The Cubs seemed like a great fit for Rogers. They were an experienced team on the rise with stars like Hack Wilson and Kiki Cuyler. Rogers delivered with one of the best years of his career. He won his second MVP award and narrowly missed a Triple Crown by finishing third in batting average, home runs and RBI. The Cubs advanced to play the surprising Philadelphia Athletics in the World Series. Unfortunately, they lost to the A’s in five games. Subsequently, it was "The Rajah’s" last full season in the big leagues.
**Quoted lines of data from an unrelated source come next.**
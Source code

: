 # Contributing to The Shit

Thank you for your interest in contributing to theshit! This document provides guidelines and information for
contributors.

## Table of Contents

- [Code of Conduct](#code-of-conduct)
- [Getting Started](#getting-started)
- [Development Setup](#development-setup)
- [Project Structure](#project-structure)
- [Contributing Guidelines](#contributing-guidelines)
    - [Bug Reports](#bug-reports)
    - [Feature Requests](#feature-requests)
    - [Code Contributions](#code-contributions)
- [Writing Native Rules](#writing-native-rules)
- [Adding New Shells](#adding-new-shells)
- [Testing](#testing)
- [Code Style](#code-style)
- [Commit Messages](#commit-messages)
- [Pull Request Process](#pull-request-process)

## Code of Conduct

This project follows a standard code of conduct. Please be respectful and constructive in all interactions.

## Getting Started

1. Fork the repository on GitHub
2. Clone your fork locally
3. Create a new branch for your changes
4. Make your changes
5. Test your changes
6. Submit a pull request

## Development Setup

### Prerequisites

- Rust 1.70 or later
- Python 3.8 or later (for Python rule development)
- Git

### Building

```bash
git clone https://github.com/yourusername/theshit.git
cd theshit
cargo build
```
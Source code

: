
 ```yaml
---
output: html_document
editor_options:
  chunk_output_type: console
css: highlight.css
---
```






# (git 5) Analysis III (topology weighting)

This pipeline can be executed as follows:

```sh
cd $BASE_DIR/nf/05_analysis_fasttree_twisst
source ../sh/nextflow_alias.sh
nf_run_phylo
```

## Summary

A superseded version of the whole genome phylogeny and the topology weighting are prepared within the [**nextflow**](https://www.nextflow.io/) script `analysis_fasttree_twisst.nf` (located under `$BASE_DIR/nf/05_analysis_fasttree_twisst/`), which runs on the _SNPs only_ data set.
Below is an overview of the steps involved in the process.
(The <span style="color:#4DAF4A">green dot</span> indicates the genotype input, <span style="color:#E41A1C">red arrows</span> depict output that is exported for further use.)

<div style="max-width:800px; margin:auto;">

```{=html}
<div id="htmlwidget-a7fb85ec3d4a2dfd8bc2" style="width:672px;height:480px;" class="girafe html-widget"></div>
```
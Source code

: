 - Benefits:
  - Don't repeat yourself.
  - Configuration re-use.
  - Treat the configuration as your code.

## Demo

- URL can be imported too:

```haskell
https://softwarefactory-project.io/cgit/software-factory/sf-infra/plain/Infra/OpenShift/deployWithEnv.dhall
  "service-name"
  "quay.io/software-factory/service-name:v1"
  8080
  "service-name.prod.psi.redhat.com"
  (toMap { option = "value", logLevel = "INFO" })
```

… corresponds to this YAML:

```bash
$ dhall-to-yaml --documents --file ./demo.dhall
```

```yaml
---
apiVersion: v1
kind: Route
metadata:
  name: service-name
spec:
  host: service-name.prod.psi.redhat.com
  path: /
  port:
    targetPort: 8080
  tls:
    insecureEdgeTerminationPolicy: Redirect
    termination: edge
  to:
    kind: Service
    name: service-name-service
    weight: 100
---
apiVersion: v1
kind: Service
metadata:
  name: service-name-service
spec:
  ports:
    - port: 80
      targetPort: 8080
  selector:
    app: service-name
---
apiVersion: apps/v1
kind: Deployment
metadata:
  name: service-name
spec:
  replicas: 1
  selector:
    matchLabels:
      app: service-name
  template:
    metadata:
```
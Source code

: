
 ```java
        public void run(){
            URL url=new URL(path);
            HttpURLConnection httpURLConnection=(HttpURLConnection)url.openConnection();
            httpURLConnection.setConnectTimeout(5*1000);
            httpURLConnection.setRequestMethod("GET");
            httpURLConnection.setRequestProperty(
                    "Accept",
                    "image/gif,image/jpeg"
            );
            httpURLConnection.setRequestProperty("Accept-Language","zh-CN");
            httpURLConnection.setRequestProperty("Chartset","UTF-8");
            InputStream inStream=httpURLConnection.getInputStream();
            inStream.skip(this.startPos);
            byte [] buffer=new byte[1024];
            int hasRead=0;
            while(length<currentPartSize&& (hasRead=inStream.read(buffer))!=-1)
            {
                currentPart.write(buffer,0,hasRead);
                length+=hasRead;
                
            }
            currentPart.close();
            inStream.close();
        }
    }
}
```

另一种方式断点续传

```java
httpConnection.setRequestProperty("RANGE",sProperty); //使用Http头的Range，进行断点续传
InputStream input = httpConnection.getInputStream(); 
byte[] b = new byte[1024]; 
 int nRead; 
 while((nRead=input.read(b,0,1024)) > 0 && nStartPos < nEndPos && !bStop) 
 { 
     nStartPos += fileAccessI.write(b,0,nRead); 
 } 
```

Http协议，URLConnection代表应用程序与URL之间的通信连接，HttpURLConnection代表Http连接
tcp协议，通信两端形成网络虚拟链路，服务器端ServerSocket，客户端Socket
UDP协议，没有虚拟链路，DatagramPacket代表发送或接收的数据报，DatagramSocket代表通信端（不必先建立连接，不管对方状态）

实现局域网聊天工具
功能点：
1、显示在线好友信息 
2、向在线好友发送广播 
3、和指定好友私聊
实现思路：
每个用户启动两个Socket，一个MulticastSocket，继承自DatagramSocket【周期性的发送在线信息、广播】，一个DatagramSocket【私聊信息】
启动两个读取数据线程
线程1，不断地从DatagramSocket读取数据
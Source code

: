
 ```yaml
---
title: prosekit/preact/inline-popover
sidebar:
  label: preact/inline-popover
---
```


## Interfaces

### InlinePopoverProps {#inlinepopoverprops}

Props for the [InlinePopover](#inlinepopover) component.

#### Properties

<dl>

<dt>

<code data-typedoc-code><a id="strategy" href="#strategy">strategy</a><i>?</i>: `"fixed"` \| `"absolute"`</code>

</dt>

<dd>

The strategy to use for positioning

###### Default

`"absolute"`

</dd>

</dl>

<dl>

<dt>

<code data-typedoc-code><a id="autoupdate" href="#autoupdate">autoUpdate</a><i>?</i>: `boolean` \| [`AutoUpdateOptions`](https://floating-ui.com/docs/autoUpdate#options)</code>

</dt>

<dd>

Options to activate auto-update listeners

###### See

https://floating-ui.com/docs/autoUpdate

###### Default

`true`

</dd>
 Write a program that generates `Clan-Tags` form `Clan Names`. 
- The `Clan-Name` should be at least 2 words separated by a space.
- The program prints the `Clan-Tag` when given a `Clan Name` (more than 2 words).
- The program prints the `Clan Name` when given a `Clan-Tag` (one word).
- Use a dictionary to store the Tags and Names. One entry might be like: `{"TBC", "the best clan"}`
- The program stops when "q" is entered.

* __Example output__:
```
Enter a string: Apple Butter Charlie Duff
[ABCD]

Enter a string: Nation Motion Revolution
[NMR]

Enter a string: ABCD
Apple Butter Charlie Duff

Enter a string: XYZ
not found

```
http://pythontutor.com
The Downfall of “The Rajah”

After all of his great seasons, Rogers Hornsby finally began to slow down. He was named manager of the Chicago Cubs late in his second season with the team in 1930. He continued to serve a role as both player and manager during the 1931 season, where he pulled together a solid .331 batting average in limited duty. Then in 1932, at the age of 36, he appeared in only 19 games as a player. After 99 games he was replaced as manager by Charlie Grimm. The Cubs went on to win the National League pennant, and despite their success, they did not share a cut of the World Series pool with Rogers.

Rogers signed on for a brief 46-game stint with his beloved Cardinals before becoming a player/manager for the cross-town Browns. He managed the woeful Browns for the next three and a half seasons to no better than a sixth place finish in 1934. In 1937 Rogers completed his final year as a player. He resurfaced as a minor league manager throughout the late 1930s and 1940s. In 1952 he was hired as manager for the St. Louis Browns, then moved mid-season to the Cincinnati Reds. He lasted one more year as manager of the Reds before he left baseball for good in 1953.

Rogers Hornsby’s Legacy

Rogers was inducted into the National Baseball Hall of Fame on his first ballot in 1942. He holds records for highest batting average in the 20th Century with a .424 batting average in 1924. He is also the all-time career batting average leader among right-handed hitters with a .358 average.

Rogers Hornsby died of a heart attack during cataract surgery in Chicago on January 5, 1963. He is buried in the Hornsby Bend Family Cemetary in Travis County, Texas.